“It is,” he continues, “that you can still rid yourself of that rival, not by doing wrong, but right and justice. With your help we shall take her away to a place where Aguara will never more set eyes upon her. But as I’ve said, we stand in need of your assistance, and you must give it.”

“You will, you will!” interposes Cypriano, in tones of earnest appeal.

“Yes, dear Nacena,” follows Ludwig, in tenderer tones; “I’m sure you will. Remember, she is my sister, and that you yourself have a brother!”

Had they but known it, there was no need for all this petitioning. Even while Gaspar was speaking, and long before he had finished, the Indian girl, with the quick, subtle instinct of her race, divined what they were aiming at—the very end she herself desires, and might have proposed to them.

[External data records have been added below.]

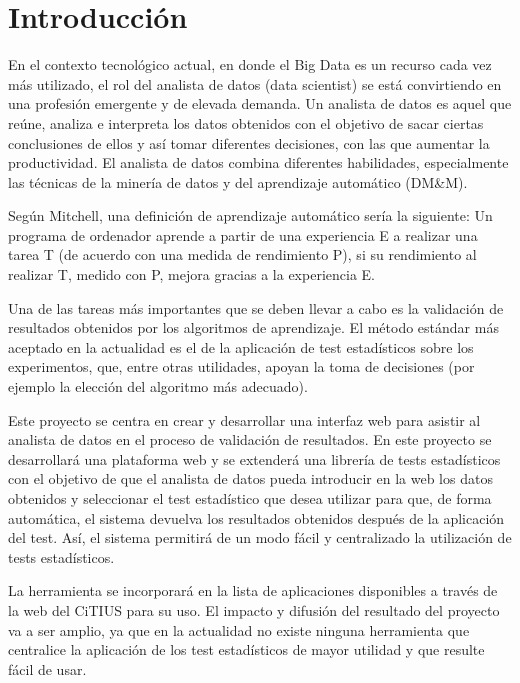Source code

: \chapter{Introducción}
En el contexto tecnológico actual, en donde el Big Data es un recurso cada vez más
utilizado, el rol del analista de datos (data scientist) se está convirtiendo en una profesión
emergente y de elevada demanda. Un analista de datos es aquel que reúne, analiza e interpreta
los datos obtenidos con el objetivo de sacar ciertas conclusiones de ellos y así tomar diferentes
decisiones, con las que aumentar la productividad. El analista de datos combina diferentes
habilidades, especialmente las técnicas de la minería de datos y del aprendizaje automático (DM\&M).

Según Mitchell, una definición de aprendizaje automático sería la siguiente: Un programa de
ordenador aprende a partir de una experiencia E a realizar una tarea T (de acuerdo con una medida
de rendimiento P), si su rendimiento al realizar T, medido con P, mejora gracias a la experiencia E.

Una de las tareas más importantes que se deben llevar a cabo es la validación de resultados
obtenidos por los algoritmos de aprendizaje. El método estándar más aceptado en la actualidad
es el de la aplicación de test estadísticos sobre los experimentos, que, entre otras utilidades,
apoyan la toma de decisiones (por ejemplo la elección del algoritmo más adecuado).

Este proyecto se centra en crear y desarrollar una interfaz web para asistir al analista de
datos en el proceso de validación de resultados. En este proyecto se desarrollará una plataforma web
y se extenderá una librería de tests estadísticos con el objetivo de que el analista de datos
pueda introducir en la web los datos obtenidos y seleccionar el test estadístico que desea
utilizar para que, de forma automática, el sistema devuelva los resultados obtenidos después de
la aplicación del test. Así, el sistema permitirá de un modo fácil y centralizado la utilización de
tests estadísticos.

La herramienta se incorporará en la lista de aplicaciones disponibles a través de la web del
CiTIUS para su uso. El impacto y difusión del resultado del proyecto va a ser amplio, ya que en la
actualidad no existe ninguna herramienta que centralice la aplicación de los test estadísticos de mayor
utilidad y que resulte fácil de usar.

The same instinct, however, prompts her to feign ignorance of it, as evinced by her interrogative rejoinder:—

“How can Nacena assist you? In what way?”

“By helping us to get the paleface out of her prison.” It is Gaspar who speaks. “She is imprisoned, is she not?”

“She is.”

“And where is she kept?” further questions the gaucho.

Cypriano trembles as he listens for the answer. He fears, half expecting it to be, “In the toldo of the cacique.”

It is a relief to him, when Nacena, pointing towards the dark object bound to the scaffold-post, says: “She has charge of the paleface captive.”